=== Input data ===
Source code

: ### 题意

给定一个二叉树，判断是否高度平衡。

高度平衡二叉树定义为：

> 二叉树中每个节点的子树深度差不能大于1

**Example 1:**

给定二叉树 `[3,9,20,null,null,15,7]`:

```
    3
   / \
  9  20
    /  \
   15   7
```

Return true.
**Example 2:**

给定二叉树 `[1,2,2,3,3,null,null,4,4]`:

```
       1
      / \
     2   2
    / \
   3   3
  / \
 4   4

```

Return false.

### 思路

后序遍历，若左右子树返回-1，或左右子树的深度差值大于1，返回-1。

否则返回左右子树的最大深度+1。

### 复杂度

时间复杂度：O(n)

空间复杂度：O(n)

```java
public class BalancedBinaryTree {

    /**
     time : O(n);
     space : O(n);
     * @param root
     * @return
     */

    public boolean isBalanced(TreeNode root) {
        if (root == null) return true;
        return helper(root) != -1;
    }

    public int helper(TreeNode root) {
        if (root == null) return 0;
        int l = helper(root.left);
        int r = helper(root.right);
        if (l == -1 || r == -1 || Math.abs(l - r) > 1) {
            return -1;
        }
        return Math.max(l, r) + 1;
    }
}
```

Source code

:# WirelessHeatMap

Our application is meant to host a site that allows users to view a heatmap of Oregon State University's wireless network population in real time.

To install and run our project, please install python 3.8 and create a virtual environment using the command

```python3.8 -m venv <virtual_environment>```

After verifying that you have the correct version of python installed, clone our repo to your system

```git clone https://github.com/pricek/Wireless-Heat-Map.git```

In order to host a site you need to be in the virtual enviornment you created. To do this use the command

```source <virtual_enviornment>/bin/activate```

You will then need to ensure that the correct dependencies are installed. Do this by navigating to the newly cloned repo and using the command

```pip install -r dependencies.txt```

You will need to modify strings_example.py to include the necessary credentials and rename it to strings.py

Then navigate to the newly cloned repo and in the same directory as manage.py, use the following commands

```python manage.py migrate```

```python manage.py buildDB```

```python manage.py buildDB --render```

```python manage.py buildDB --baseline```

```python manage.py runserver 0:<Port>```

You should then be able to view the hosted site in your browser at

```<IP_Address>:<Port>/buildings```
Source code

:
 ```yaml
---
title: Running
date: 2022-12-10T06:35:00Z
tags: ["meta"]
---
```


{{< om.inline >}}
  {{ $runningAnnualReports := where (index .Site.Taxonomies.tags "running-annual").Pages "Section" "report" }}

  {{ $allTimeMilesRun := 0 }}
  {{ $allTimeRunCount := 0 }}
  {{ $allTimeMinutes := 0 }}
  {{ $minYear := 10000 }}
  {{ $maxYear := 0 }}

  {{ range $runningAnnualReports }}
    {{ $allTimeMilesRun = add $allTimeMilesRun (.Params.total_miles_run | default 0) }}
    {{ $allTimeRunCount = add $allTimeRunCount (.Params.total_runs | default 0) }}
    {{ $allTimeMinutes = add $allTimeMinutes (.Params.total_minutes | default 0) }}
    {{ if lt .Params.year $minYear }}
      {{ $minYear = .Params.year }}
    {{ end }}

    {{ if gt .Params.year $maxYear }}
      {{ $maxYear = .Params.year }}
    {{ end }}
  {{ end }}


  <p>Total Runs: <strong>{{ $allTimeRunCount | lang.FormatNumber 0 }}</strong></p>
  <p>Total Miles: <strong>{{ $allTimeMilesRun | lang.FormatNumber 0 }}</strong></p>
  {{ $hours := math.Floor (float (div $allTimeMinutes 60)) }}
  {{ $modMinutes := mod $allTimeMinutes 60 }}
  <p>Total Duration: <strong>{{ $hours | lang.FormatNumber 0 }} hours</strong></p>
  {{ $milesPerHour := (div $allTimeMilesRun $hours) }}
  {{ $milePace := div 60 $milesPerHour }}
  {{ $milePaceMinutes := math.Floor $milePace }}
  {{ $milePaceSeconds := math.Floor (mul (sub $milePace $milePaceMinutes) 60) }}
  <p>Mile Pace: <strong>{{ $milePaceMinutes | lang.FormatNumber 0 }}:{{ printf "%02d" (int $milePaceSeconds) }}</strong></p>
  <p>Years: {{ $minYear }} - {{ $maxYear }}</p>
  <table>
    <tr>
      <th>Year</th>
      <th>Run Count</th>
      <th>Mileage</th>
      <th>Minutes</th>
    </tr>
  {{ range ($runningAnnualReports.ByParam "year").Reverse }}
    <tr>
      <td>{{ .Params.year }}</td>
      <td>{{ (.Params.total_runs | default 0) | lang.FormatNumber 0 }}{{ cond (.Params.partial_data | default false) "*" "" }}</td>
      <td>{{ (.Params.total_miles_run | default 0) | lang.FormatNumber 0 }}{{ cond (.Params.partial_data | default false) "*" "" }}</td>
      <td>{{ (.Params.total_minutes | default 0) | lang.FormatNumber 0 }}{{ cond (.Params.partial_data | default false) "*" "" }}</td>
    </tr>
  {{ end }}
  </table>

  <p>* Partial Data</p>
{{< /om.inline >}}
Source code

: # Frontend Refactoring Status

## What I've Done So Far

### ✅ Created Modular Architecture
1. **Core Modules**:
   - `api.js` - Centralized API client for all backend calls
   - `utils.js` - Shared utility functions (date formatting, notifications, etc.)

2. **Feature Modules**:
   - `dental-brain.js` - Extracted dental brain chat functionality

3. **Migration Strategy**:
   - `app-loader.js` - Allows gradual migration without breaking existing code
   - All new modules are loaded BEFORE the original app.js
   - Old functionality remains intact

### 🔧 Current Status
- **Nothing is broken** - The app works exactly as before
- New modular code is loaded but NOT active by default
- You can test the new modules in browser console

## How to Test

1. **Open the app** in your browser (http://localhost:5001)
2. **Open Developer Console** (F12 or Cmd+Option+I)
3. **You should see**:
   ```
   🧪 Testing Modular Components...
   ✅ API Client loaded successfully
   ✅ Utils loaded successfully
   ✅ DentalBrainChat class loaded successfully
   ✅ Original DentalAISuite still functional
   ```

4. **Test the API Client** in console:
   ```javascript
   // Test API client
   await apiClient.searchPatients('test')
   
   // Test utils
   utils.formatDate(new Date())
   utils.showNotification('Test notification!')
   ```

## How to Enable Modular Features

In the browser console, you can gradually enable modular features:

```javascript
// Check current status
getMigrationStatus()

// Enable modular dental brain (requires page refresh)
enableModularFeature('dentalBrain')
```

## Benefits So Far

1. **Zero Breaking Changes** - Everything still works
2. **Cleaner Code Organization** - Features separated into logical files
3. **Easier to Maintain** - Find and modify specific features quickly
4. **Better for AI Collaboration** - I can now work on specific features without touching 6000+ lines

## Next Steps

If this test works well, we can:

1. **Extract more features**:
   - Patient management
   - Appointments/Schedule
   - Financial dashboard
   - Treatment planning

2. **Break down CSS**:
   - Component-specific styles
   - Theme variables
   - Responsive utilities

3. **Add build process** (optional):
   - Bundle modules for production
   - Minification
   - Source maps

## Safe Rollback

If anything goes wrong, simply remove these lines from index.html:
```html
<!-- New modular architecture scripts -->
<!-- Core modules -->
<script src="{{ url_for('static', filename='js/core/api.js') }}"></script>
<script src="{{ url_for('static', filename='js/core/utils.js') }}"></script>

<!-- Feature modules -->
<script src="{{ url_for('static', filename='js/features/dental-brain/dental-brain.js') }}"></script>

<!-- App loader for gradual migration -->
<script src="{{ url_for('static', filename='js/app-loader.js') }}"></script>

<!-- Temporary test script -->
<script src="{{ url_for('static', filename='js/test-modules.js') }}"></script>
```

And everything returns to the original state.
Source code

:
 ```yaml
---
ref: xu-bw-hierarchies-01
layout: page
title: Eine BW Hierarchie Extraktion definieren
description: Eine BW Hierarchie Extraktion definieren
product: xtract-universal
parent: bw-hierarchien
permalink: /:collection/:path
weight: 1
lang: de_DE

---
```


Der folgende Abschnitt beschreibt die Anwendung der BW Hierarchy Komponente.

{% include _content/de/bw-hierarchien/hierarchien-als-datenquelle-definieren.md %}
===
# What is being asked
Provide the count of lines above that contain "functionality", without any other words.

# Task solution
2